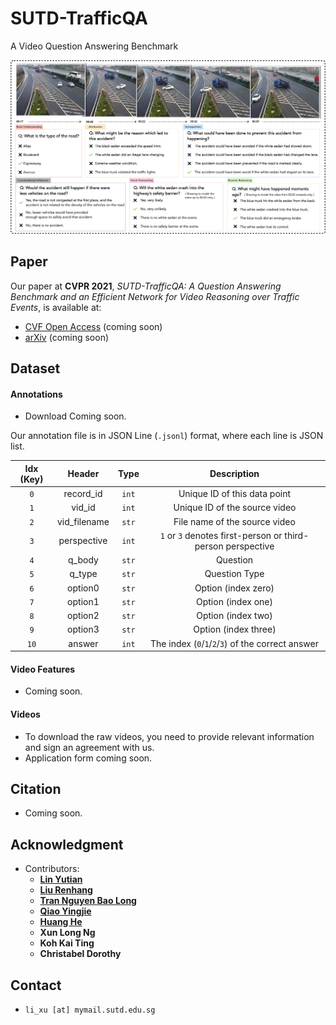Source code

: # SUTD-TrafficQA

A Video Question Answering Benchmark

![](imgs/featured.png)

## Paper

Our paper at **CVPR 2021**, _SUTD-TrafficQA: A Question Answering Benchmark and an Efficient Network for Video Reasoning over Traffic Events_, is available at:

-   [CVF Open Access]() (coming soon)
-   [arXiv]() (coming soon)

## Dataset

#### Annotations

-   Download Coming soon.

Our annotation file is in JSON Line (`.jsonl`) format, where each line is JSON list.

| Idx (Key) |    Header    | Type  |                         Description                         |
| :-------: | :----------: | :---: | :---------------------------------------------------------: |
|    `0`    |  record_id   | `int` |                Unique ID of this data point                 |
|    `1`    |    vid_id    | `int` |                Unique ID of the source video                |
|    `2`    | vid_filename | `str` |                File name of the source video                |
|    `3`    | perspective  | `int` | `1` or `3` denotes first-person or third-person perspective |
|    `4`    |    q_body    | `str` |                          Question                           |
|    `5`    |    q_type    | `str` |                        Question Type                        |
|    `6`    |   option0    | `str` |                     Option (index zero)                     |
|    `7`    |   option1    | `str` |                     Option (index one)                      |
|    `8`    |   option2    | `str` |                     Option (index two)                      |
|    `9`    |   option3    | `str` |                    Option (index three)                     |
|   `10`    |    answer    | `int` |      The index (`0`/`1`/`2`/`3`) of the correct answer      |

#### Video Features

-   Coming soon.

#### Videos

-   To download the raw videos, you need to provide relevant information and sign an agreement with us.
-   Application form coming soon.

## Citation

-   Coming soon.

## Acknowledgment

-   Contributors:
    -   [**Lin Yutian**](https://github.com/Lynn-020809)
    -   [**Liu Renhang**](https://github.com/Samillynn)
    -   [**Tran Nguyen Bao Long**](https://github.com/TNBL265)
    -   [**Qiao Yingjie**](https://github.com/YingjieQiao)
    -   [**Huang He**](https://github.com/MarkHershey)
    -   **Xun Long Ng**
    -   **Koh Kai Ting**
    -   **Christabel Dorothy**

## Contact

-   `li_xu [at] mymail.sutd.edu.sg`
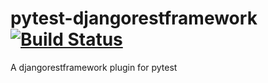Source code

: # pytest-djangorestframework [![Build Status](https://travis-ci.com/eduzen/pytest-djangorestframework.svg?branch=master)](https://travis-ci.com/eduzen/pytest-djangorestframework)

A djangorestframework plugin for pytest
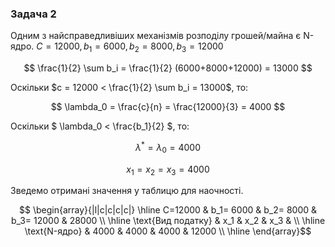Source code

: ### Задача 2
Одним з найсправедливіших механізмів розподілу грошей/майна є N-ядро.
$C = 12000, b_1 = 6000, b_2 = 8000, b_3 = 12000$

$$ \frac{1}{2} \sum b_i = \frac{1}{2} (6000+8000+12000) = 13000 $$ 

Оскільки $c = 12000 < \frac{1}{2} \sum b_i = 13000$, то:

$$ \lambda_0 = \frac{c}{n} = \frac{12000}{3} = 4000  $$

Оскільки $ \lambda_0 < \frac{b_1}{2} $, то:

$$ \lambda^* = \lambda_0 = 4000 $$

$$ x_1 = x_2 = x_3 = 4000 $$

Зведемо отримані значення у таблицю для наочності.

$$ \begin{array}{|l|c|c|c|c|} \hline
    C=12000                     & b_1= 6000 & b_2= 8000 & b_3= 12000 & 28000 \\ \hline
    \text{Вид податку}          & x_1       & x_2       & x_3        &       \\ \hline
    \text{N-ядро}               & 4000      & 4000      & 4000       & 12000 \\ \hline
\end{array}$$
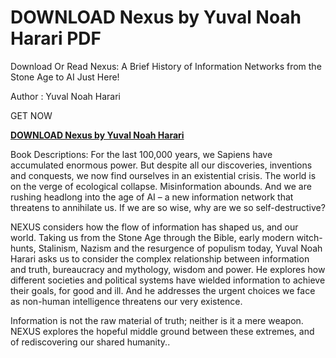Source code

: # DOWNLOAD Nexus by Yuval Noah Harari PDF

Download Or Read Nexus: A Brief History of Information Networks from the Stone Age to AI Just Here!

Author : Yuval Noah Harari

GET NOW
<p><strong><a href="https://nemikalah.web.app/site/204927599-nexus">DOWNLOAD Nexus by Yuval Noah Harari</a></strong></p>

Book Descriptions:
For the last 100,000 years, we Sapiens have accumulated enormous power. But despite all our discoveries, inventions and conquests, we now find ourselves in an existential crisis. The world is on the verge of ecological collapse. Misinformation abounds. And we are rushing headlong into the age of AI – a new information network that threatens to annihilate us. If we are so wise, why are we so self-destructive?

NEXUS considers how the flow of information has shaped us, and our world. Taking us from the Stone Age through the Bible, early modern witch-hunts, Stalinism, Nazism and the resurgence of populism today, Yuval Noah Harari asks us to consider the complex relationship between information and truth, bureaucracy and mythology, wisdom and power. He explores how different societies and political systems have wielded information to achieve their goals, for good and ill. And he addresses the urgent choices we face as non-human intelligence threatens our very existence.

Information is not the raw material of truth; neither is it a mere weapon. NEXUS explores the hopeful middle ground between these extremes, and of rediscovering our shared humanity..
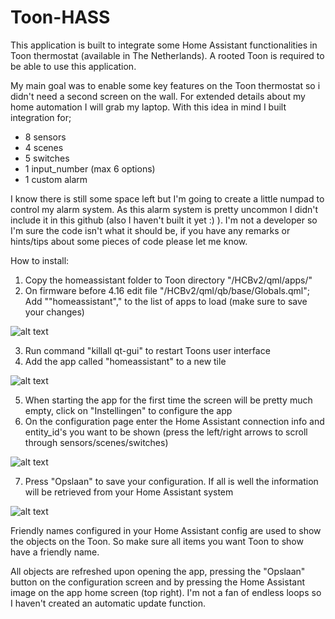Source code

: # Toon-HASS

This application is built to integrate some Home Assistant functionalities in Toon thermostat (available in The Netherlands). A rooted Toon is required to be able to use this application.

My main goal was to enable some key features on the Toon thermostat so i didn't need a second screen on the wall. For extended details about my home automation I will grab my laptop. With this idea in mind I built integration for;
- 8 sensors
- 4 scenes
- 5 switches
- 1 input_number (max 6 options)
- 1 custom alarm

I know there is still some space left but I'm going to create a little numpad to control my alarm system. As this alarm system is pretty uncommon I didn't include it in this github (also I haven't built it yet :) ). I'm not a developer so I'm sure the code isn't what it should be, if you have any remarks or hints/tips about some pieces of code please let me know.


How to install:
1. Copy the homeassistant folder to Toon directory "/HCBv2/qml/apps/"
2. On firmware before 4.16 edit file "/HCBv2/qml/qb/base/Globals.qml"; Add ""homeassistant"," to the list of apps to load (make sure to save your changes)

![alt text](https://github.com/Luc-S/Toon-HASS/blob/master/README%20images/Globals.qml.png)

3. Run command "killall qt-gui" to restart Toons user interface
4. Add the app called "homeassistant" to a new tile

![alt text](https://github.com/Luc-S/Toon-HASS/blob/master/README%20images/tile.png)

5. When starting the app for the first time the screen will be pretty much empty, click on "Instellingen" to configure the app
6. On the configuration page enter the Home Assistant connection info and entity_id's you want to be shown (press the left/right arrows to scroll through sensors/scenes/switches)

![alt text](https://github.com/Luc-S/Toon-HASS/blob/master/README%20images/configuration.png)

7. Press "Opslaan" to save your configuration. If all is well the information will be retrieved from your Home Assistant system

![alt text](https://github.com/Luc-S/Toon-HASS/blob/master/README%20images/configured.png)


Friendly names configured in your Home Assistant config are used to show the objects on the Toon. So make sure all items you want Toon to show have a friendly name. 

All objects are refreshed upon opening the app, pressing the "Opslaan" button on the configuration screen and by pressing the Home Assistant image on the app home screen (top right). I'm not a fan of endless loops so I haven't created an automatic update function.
^^^^^^^^^^^^^^^^
Your goal -> Output the data above exactly; pictures do not belong in the copy.

Answer to the exercise ->
Source code

: # SUTD-TrafficQA

A Video Question Answering Benchmark

![](imgs/featured.png)

## Paper

Our paper at **CVPR 2021**, _SUTD-TrafficQA: A Question Answering Benchmark and an Efficient Network for Video Reasoning over Traffic Events_, is available at:

-   [CVF Open Access]() (coming soon)
-   [arXiv]() (coming soon)

## Dataset

#### Annotations

-   Download Coming soon.

Our annotation file is in JSON Line (`.jsonl`) format, where each line is JSON list.

| Idx (Key) |    Header    | Type  |                         Description                         |
| :-------: | :----------: | :---: | :---------------------------------------------------------: |
|    `0`    |  record_id   | `int` |                Unique ID of this data point                 |
|    `1`    |    vid_id    | `int` |                Unique ID of the source video                |
|    `2`    | vid_filename | `str` |                File name of the source video                |
|    `3`    | perspective  | `int` | `1` or `3` denotes first-person or third-person perspective |
|    `4`    |    q_body    | `str` |                          Question                           |
|    `5`    |    q_type    | `str` |                        Question Type                        |
|    `6`    |   option0    | `str` |                     Option (index zero)                     |
|    `7`    |   option1    | `str` |                     Option (index one)                      |
|    `8`    |   option2    | `str` |                     Option (index two)                      |
|    `9`    |   option3    | `str` |                    Option (index three)                     |
|   `10`    |    answer    | `int` |      The index (`0`/`1`/`2`/`3`) of the correct answer      |

#### Video Features

-   Coming soon.

#### Videos

-   To download the raw videos, you need to provide relevant information and sign an agreement with us.
-   Application form coming soon.

## Citation

-   Coming soon.

## Acknowledgment

-   Contributors:
    -   [**Lin Yutian**](https://github.com/Lynn-020809)
    -   [**Liu Renhang**](https://github.com/Samillynn)
    -   [**Tran Nguyen Bao Long**](https://github.com/TNBL265)
    -   [**Qiao Yingjie**](https://github.com/YingjieQiao)
    -   [**Huang He**](https://github.com/MarkHershey)
    -   **Xun Long Ng**
    -   **Koh Kai Ting**
    -   **Christabel Dorothy**

## Contact

-   `li_xu [at] mymail.sutd.edu.sg`
Source code

: # pytest-djangorestframework [![Build Status](https://travis-ci.com/eduzen/pytest-djangorestframework.svg?branch=master)](https://travis-ci.com/eduzen/pytest-djangorestframework)

A djangorestframework plugin for pytest
Source code

: ### Задача 2
Одним з найсправедливіших механізмів розподілу грошей/майна є N-ядро.
$C = 12000, b_1 = 6000, b_2 = 8000, b_3 = 12000$

$$ \frac{1}{2} \sum b_i = \frac{1}{2} (6000+8000+12000) = 13000 $$ 

Оскільки $c = 12000 < \frac{1}{2} \sum b_i = 13000$, то:

$$ \lambda_0 = \frac{c}{n} = \frac{12000}{3} = 4000  $$

Оскільки $ \lambda_0 < \frac{b_1}{2} $, то:

$$ \lambda^* = \lambda_0 = 4000 $$

$$ x_1 = x_2 = x_3 = 4000 $$

Зведемо отримані значення у таблицю для наочності.

$$ \begin{array}{|l|c|c|c|c|} \hline
    C=12000                     & b_1= 6000 & b_2= 8000 & b_3= 12000 & 28000 \\ \hline
    \text{Вид податку}          & x_1       & x_2       & x_3        &       \\ \hline
    \text{N-ядро}               & 4000      & 4000      & 4000       & 12000 \\ \hline
\end{array}$$
Source code

: # DOWNLOAD Nexus by Yuval Noah Harari PDF

Download Or Read Nexus: A Brief History of Information Networks from the Stone Age to AI Just Here!

Author : Yuval Noah Harari

GET NOW
<p><strong><a href="https://nemikalah.web.app/site/204927599-nexus">DOWNLOAD Nexus by Yuval Noah Harari</a></strong></p>

Book Descriptions:
For the last 100,000 years, we Sapiens have accumulated enormous power. But despite all our discoveries, inventions and conquests, we now find ourselves in an existential crisis. The world is on the verge of ecological collapse. Misinformation abounds. And we are rushing headlong into the age of AI – a new information network that threatens to annihilate us. If we are so wise, why are we so self-destructive?

NEXUS considers how the flow of information has shaped us, and our world. Taking us from the Stone Age through the Bible, early modern witch-hunts, Stalinism, Nazism and the resurgence of populism today, Yuval Noah Harari asks us to consider the complex relationship between information and truth, bureaucracy and mythology, wisdom and power. He explores how different societies and political systems have wielded information to achieve their goals, for good and ill. And he addresses the urgent choices we face as non-human intelligence threatens our very existence.

Information is not the raw material of truth; neither is it a mere weapon. NEXUS explores the hopeful middle ground between these extremes, and of rediscovering our shared humanity..
Source code

: # Toon-HASS

This application is built to integrate some Home Assistant functionalities in Toon thermostat (available in The Netherlands). A rooted Toon is required to be able to use this application.

My main goal was to enable some key features on the Toon thermostat so i didn't need a second screen on the wall. For extended details about my home automation I will grab my laptop. With this idea in mind I built integration for;
- 8 sensors
- 4 scenes
- 5 switches
- 1 input_number (max 6 options)
- 1 custom alarm

I know there is still some space left but I'm going to create a little numpad to control my alarm system. As this alarm system is pretty uncommon I didn't include it in this github (also I haven't built it yet :) ). I'm not a developer so I'm sure the code isn't what it should be, if you have any remarks or hints/tips about some pieces of code please let me know.


How to install:
1. Copy the homeassistant folder to Toon directory "/HCBv2/qml/apps/"
2. On firmware before 4.16 edit file "/HCBv2/qml/qb/base/Globals.qml"; Add ""homeassistant"," to the list of apps to load (make sure to save your changes)

![alt text](https://github.com/Luc-S/Toon-HASS/blob/master/README%20images/Globals.qml.png)

3. Run command "killall qt-gui" to restart Toons user interface
4. Add the app called "homeassistant" to a new tile

![alt text](https://github.com/Luc-S/Toon-HASS/blob/master/README%20images/tile.png)

5. When starting the app for the first time the screen will be pretty much empty, click on "Instellingen" to configure the app
6. On the configuration page enter the Home Assistant connection info and entity_id's you want to be shown (press the left/right arrows to scroll through sensors/scenes/switches)

![alt text](https://github.com/Luc-S/Toon-HASS/blob/master/README%20images/configuration.png)

7. Press "Opslaan" to save your configuration. If all is well the information will be retrieved from your Home Assistant system

![alt text](https://github.com/Luc-S/Toon-HASS/blob/master/README%20images/configured.png)


Friendly names configured in your Home Assistant config are used to show the objects on the Toon. So make sure all items you want Toon to show have a friendly name. 

All objects are refreshed upon opening the app, pressing the "Opslaan" button on the configuration screen and by pressing the Home Assistant image on the app home screen (top right). I'm not a fan of endless loops so I haven't created an automatic update function.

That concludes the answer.